🤖 AI Summary
This work addresses the limited certified robustness of existing natural language processing models against word substitution attacks, which typically account only for first-order sensitivity while neglecting second-order curvature information. To overcome this limitation, the authors propose Smoothed Growth Bound Tensors (S-GBT), a novel framework that incorporates quadratic terms of output variation into certified robustness analysis for the first time. By imposing element-wise constraints on the Hessian matrix, S-GBT constructs a second-order robustness bound and introduces a joint regularization term that simultaneously optimizes both first- and second-order sensitivities during training. Implemented on LSTM and CNN architectures, the method integrates Hessian-bound estimation and second-order Taylor expansion directly into the training objective. Experiments demonstrate that S-GBT achieves up to a 23.4% improvement in certified robust accuracy across multiple benchmark datasets while maintaining strong clean accuracy.
📝 Abstract
Despite recent progress in Natural Language Processing (NLP), models remain vulnerable to word substitution attacks. Most existing defenses focus on first order sensitivity and measure how much the output changes when the input is slightly perturbed. However, they ignore how this sensitivity evolves, which is described by curvature. When gradients vary sharply, models can still fail.

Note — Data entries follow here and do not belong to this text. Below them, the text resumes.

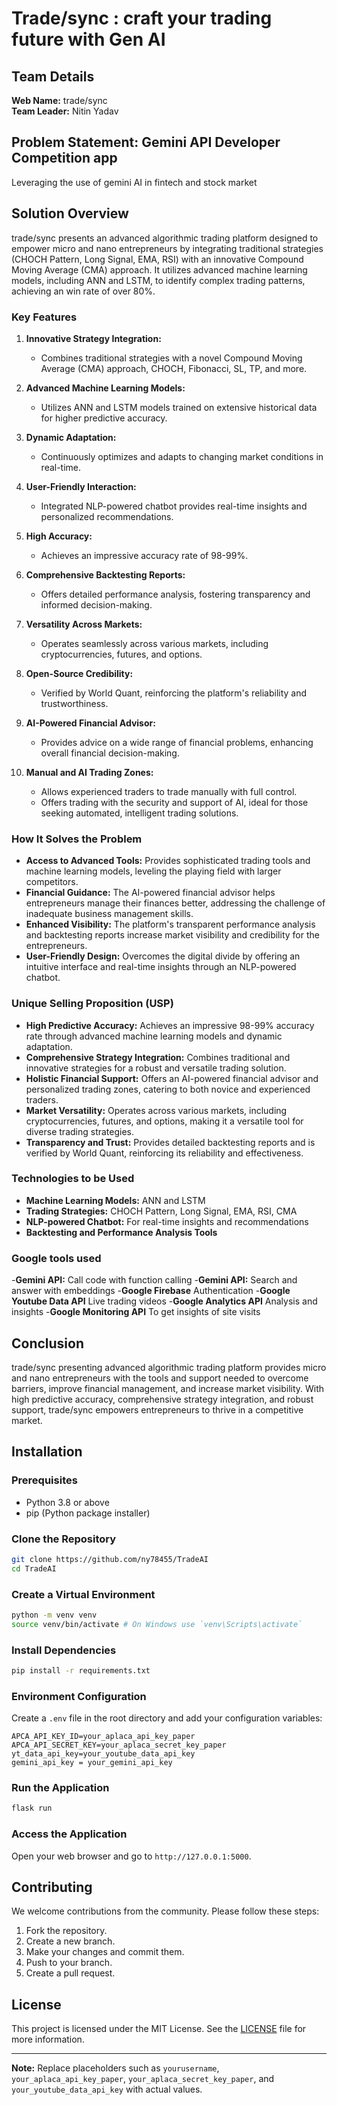 # Trade/sync : craft your trading future with Gen AI

## Team Details
**Web Name:** trade/sync  
**Team Leader:** Nitin Yadav

## Problem Statement: Gemini API Developer Competition app

Leveraging the use of gemini AI in fintech and stock market

## Solution Overview

trade/sync presents an advanced algorithmic trading platform designed to empower micro and nano entrepreneurs by integrating traditional strategies (CHOCH Pattern, Long Signal, EMA, RSI) with an innovative Compound Moving Average (CMA) approach. It utilizes advanced machine learning models, including ANN and LSTM, to identify complex trading patterns, achieving an win rate of over 80%.

### Key Features

1. **Innovative Strategy Integration:**
   - Combines traditional strategies with a novel Compound Moving Average (CMA) approach, CHOCH, Fibonacci, SL, TP, and more.
   
2. **Advanced Machine Learning Models:**
   - Utilizes ANN and LSTM models trained on extensive historical data for higher predictive accuracy.
   
3. **Dynamic Adaptation:**
   - Continuously optimizes and adapts to changing market conditions in real-time.
   
4. **User-Friendly Interaction:**
   - Integrated NLP-powered chatbot provides real-time insights and personalized recommendations.
   
5. **High Accuracy:**
   - Achieves an impressive accuracy rate of 98-99%.
   
6. **Comprehensive Backtesting Reports:**
   - Offers detailed performance analysis, fostering transparency and informed decision-making.
   
7. **Versatility Across Markets:**
   - Operates seamlessly across various markets, including cryptocurrencies, futures, and options.
   
8. **Open-Source Credibility:**
   - Verified by World Quant, reinforcing the platform's reliability and trustworthiness.
   
9. **AI-Powered Financial Advisor:**
   - Provides advice on a wide range of financial problems, enhancing overall financial decision-making.
   
10. **Manual and AI Trading Zones:**
    - Allows experienced traders to trade manually with full control.
    - Offers trading with the security and support of AI, ideal for those seeking automated, intelligent trading solutions.

### How It Solves the Problem

- **Access to Advanced Tools:** Provides sophisticated trading tools and machine learning models, leveling the playing field with larger competitors.
- **Financial Guidance:** The AI-powered financial advisor helps entrepreneurs manage their finances better, addressing the challenge of inadequate business management skills.
- **Enhanced Visibility:** The platform's transparent performance analysis and backtesting reports increase market visibility and credibility for the entrepreneurs.
- **User-Friendly Design:** Overcomes the digital divide by offering an intuitive interface and real-time insights through an NLP-powered chatbot.

### Unique Selling Proposition (USP)

- **High Predictive Accuracy:** Achieves an impressive 98-99% accuracy rate through advanced machine learning models and dynamic adaptation.
- **Comprehensive Strategy Integration:** Combines traditional and innovative strategies for a robust and versatile trading solution.
- **Holistic Financial Support:** Offers an AI-powered financial advisor and personalized trading zones, catering to both novice and experienced traders.
- **Market Versatility:** Operates across various markets, including cryptocurrencies, futures, and options, making it a versatile tool for diverse trading strategies.
- **Transparency and Trust:** Provides detailed backtesting reports and is verified by World Quant, reinforcing its reliability and effectiveness.

### Technologies to be Used

- **Machine Learning Models:** ANN and LSTM
- **Trading Strategies:** CHOCH Pattern, Long Signal, EMA, RSI, CMA
- **NLP-powered Chatbot:** For real-time insights and recommendations
- **Backtesting and Performance Analysis Tools**

### Google tools used

-**Gemini API:** Call code with function calling
-**Gemini API:** Search and answer with embeddings
-**Google Firebase** Authentication
-**Google Youtube Data API** Live trading videos
-**Google Analytics API** Analysis and insights
-**Google Monitoring API** To get insights of site visits

## Conclusion

trade/sync presenting advanced algorithmic trading platform provides micro and nano entrepreneurs with the tools and support needed to overcome barriers, improve financial management, and increase market visibility. With high predictive accuracy, comprehensive strategy integration, and robust support, trade/sync empowers entrepreneurs to thrive in a competitive market.

## Installation

### Prerequisites

- Python 3.8 or above
- pip (Python package installer)

### Clone the Repository

```bash
git clone https://github.com/ny78455/TradeAI
cd TradeAI
```

### Create a Virtual Environment

```bash
python -m venv venv
source venv/bin/activate # On Windows use `venv\Scripts\activate`
```

### Install Dependencies

```bash
pip install -r requirements.txt
```

### Environment Configuration

Create a `.env` file in the root directory and add your configuration variables:

```env
APCA_API_KEY_ID=your_aplaca_api_key_paper
APCA_API_SECRET_KEY=your_aplaca_secret_key_paper
yt_data_api_key=your_youtube_data_api_key
gemini_api_key = your_gemini_api_key
```

### Run the Application

```bash
flask run
```

### Access the Application

Open your web browser and go to `http://127.0.0.1:5000`.

## Contributing

We welcome contributions from the community. Please follow these steps:

1. Fork the repository.
2. Create a new branch.
3. Make your changes and commit them.
4. Push to your branch.
5. Create a pull request.

## License

This project is licensed under the MIT License. See the [LICENSE](LICENSE) file for more information.


---

**Note:** Replace placeholders such as `yourusername`, `your_aplaca_api_key_paper`, `your_aplaca_secret_key_paper`, and `your_youtube_data_api_key` with actual values.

This paper introduces the Smooth Growth Bound Tensor (S-GBT), a second order method that bounds the Hessian element-wise, for which we provide formal theoretical proofs on the resulting robustness bounds. A regularization term is added during training to minimize these bounds. This yields tighter certified robustness against word substitution attacks. The change in the output under word substitution is bounded by both a linear term and a quadratic term. S-GBT is derived for two architectures: Long Short-Term Memory (LSTM) and Convolutional Neural Networks (CNN). The method is integrated directly into the training objective. Its effectiveness is evaluated on multiple benchmark datasets. The results show that combining first and second order regularization improves certified robust accuracy by up to 23.4% compared to prior methods, while clean accuracy remains competitive. These findings indicate that controlling both the gradient and its variation is a promising direction for building more robust models.